August 12, 1982: Japan Airlines Flight 123 crashes into a mountain after the pilots lose the ability to steer the plane. Of the 509 passengers and 15 crew members, only three passengers and one crew member survive. Rescue operations are delayed due to darkness and mountainous terrain, which means many people who may have initially had non-fatal injuries died of exposure, blood loss, and other conditions. 

August 13, 1521: Hernán Cortés and his small army of Spanish conquistadores conquer the Aztec capital of Tenochtitlán after an extended siege that began in 1519. 

August 13, 1944: Lucien Carr, friend of Jack Kerouac and William S. Burroughs, stabs and kills his acquaintance David Kammerer.
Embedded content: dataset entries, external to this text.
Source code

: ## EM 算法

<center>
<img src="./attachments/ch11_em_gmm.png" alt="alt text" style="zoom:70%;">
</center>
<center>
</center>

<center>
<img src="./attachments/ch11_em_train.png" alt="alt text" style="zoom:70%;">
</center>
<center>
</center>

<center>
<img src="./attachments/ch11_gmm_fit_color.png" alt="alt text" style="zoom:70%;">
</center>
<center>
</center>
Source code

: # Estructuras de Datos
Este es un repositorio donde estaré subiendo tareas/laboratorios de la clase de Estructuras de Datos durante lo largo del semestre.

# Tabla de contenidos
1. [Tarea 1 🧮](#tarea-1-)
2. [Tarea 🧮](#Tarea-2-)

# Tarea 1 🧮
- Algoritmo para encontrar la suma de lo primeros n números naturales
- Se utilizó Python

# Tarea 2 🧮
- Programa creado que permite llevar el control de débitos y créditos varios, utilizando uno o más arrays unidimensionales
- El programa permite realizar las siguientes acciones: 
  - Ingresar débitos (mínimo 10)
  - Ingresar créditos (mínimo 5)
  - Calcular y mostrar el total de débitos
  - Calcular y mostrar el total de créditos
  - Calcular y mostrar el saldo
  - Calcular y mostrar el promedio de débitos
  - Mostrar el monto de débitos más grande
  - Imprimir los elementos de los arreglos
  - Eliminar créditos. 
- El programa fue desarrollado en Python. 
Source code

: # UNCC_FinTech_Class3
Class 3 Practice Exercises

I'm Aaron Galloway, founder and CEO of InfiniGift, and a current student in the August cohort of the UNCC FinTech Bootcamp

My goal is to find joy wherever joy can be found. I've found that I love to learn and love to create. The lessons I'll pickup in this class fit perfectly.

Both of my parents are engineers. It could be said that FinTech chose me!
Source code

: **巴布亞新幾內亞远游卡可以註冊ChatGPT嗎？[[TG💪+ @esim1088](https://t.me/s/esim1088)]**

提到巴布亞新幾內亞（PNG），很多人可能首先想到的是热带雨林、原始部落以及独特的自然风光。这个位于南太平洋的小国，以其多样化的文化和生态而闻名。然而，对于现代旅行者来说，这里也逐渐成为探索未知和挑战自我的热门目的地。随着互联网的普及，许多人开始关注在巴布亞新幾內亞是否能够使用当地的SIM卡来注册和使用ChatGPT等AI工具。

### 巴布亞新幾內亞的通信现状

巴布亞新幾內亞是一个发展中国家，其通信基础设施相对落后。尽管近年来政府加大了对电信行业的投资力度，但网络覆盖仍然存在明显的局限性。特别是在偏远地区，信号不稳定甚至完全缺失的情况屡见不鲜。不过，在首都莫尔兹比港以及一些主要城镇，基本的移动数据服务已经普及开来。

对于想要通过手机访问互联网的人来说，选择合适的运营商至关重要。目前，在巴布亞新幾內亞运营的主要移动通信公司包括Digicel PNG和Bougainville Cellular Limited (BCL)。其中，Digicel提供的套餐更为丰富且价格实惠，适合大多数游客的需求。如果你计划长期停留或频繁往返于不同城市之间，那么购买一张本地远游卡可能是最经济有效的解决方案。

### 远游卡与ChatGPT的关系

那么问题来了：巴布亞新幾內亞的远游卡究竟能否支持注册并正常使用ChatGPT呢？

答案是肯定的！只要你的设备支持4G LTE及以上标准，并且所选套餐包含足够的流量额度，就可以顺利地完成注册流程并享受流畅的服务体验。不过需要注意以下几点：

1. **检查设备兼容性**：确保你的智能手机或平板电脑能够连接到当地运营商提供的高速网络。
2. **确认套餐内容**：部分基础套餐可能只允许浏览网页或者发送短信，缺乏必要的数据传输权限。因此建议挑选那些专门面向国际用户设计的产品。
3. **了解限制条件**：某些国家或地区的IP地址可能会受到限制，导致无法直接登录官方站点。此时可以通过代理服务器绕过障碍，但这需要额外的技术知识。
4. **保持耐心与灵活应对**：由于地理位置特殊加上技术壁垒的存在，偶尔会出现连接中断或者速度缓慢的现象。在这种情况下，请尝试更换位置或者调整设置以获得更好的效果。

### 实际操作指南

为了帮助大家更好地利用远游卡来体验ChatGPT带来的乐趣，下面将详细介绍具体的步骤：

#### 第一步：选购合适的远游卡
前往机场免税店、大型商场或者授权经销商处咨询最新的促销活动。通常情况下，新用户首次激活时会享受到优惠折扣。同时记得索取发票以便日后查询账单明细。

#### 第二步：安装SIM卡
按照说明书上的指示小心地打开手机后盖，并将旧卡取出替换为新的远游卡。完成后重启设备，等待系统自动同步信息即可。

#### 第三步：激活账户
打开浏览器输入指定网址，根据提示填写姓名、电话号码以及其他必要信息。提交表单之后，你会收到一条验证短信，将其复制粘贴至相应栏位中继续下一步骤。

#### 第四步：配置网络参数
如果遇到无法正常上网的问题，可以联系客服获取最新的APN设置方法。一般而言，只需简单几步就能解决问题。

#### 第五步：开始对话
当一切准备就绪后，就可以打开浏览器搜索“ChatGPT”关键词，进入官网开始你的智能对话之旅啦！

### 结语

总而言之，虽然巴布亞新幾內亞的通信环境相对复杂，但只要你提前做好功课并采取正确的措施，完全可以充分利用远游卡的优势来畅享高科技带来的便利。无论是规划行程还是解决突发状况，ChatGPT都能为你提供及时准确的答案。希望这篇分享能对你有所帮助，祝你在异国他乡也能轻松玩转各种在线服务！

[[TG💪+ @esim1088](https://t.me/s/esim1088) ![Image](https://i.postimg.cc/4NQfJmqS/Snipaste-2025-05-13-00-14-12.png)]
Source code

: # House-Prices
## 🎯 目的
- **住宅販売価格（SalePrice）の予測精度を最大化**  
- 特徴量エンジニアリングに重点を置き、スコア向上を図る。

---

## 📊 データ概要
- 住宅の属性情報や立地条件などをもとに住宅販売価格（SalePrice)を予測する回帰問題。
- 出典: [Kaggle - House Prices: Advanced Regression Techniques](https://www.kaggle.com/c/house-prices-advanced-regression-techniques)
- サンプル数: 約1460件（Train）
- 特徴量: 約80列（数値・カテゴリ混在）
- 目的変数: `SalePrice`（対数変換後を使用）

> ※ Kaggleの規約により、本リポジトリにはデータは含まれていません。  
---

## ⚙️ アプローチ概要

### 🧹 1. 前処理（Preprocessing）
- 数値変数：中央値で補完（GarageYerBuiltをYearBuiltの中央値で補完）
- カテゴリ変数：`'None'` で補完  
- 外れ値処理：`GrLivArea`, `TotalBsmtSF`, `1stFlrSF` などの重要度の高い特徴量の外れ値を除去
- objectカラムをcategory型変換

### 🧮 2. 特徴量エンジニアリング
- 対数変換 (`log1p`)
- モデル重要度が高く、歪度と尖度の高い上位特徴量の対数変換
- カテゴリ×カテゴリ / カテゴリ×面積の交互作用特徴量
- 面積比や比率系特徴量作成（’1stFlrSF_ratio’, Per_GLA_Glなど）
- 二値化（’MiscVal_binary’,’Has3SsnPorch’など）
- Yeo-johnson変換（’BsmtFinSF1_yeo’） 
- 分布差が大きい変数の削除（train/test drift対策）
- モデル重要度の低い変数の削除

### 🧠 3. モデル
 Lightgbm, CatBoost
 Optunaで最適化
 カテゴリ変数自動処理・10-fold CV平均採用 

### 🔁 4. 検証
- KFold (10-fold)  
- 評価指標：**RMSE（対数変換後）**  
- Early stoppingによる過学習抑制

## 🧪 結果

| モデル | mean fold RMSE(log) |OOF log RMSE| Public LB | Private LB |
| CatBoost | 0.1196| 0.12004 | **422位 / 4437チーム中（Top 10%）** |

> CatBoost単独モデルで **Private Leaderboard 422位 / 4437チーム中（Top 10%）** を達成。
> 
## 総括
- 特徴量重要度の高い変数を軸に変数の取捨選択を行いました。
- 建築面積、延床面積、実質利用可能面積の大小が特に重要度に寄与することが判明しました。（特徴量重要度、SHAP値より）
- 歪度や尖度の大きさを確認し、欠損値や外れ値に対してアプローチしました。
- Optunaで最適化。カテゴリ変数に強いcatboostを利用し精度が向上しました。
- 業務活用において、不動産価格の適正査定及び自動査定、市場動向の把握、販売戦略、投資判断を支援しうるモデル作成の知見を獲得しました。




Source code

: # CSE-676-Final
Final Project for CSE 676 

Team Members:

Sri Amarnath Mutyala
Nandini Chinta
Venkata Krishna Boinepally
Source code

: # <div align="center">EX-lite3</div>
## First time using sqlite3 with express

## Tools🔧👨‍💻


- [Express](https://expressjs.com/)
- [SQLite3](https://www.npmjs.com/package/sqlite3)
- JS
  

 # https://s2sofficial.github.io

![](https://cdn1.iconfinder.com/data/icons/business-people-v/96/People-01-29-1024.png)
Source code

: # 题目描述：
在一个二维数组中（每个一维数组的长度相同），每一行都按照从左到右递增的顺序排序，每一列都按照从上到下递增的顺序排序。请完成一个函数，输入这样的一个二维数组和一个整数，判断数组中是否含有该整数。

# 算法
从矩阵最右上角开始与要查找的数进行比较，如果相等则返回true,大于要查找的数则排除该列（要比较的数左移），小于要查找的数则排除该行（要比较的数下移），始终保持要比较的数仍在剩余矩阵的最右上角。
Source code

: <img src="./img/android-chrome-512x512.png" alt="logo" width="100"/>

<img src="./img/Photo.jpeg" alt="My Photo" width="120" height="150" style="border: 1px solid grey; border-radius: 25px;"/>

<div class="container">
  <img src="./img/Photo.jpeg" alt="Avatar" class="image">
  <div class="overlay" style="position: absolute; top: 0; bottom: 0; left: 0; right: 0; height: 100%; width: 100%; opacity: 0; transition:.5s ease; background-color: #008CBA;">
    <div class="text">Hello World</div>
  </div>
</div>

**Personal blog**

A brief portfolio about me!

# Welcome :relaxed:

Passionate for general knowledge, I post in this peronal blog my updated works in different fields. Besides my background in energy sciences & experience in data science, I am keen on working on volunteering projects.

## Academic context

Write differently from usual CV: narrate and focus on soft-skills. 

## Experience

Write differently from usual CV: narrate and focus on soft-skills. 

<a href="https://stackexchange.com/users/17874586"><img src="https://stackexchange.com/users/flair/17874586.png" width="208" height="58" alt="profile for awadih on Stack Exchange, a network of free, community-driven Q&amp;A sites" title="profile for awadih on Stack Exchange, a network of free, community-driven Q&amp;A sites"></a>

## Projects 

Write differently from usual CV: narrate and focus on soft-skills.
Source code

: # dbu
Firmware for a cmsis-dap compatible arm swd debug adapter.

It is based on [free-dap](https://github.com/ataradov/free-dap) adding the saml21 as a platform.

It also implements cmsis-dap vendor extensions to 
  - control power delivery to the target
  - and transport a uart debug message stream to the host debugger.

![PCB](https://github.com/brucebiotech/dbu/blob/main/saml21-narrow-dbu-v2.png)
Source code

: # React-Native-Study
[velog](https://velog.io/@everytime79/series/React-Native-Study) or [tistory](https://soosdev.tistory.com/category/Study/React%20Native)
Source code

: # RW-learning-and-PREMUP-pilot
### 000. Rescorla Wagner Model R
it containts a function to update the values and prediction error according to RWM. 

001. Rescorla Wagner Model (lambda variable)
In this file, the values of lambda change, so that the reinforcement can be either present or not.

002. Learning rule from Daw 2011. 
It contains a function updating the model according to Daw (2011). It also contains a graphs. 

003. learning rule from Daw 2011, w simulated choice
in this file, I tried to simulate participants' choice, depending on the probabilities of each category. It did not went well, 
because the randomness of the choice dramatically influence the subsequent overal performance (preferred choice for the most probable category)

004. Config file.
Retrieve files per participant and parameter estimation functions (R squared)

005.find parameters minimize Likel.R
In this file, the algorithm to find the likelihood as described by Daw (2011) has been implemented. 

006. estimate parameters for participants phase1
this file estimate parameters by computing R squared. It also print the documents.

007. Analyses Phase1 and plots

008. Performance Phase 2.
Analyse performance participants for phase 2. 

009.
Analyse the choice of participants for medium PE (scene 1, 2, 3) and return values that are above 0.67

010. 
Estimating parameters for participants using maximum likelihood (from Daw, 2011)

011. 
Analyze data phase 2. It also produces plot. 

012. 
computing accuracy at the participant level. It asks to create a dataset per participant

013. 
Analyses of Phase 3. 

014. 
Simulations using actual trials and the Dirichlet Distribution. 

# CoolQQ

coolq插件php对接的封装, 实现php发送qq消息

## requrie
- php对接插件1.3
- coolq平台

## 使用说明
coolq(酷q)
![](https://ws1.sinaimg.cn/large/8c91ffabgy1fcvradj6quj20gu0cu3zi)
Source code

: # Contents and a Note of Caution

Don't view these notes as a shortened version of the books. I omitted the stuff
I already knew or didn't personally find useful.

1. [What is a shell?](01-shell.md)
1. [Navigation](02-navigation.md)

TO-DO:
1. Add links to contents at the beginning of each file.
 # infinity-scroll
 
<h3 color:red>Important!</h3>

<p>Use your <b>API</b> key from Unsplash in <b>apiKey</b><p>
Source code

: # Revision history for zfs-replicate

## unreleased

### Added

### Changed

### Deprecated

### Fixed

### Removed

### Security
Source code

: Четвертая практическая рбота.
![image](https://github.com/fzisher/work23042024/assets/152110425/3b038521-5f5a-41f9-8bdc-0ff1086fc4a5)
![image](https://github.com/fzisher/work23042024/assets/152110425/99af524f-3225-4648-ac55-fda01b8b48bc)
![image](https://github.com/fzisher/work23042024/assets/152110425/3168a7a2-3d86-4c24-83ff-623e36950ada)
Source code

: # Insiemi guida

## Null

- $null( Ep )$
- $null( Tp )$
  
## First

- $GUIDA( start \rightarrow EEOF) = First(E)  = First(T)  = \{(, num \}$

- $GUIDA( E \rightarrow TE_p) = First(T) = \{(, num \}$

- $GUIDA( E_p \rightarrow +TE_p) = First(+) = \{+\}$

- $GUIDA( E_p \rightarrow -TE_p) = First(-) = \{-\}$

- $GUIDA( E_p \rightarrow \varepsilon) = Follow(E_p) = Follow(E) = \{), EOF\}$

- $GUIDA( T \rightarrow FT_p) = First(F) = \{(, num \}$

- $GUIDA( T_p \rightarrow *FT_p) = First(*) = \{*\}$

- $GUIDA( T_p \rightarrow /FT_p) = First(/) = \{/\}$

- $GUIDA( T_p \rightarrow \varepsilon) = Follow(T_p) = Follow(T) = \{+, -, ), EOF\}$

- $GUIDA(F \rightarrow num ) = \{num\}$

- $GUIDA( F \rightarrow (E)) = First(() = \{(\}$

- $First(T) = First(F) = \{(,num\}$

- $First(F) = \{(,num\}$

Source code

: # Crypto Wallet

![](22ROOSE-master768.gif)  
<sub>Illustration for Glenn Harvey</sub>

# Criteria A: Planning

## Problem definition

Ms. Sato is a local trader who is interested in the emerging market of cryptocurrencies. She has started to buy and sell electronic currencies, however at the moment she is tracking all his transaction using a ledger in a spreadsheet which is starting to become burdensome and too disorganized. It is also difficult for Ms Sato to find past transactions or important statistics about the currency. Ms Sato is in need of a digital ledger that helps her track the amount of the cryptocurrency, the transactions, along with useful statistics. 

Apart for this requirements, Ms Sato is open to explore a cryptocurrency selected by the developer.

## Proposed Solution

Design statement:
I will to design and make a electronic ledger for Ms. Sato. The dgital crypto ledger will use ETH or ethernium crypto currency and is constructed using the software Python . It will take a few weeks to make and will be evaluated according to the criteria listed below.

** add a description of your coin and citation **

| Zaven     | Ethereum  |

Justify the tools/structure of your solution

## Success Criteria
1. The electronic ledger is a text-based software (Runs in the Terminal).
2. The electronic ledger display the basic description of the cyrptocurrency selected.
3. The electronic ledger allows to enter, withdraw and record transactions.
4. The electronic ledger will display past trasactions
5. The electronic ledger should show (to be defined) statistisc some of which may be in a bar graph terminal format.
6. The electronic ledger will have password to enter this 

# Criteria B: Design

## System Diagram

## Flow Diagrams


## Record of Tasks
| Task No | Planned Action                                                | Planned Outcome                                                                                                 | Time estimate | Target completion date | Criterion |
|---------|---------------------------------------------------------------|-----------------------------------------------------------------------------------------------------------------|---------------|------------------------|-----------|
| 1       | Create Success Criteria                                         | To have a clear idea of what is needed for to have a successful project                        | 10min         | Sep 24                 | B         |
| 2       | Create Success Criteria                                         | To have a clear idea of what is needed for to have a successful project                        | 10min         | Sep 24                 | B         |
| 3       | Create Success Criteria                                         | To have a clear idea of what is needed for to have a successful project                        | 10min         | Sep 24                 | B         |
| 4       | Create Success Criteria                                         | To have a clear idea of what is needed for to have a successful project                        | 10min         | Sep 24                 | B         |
Carr will serve two years in prison for manslaughter, then go on to father children who include novelist Caleb Carr

August 17, 1966: English race car driver Ken Miles is killed when the Ford Mk IV he is test-driving crashes at over 200 miles per hour.

August 21, 1986: A naturally-occurring limnic eruption of Lake Nyos in Cameroon releases poisonous carbon dioxide into the air, killing 1,746 people. 

August 25, 1984: Truman Capote dies of liver disease.

August 26, 2001: Tit and I got out of bed this morning and turned on the news to hear that the singer/dancer/actor Aaliyah had perished in a plane crash in the Bahamas. Born in 1979, she was only 22 years old.

August 27, 1883: Mount Krakatau (Anglicized as Krakatoa), which had begun to erupt on the 20th of May, intensifies in seismic activity with an eruption that destroys more than two-thirds of its island. The eruption is one of the loudest sounds ever heard by human ears, with the explosion being heard 4,800 miles away from the Indonesian site of the volcano. Pyroclastic flows, ash expelled into the atmosphere, and resulting tsunamis are estimated to have killed more than 36,400 people. Only the 1815 Mount Tambora explosion is thought to have been deadlier.

August 28, 2020: 43-year-old actor Chadwick Boseman passes away from colon cancer.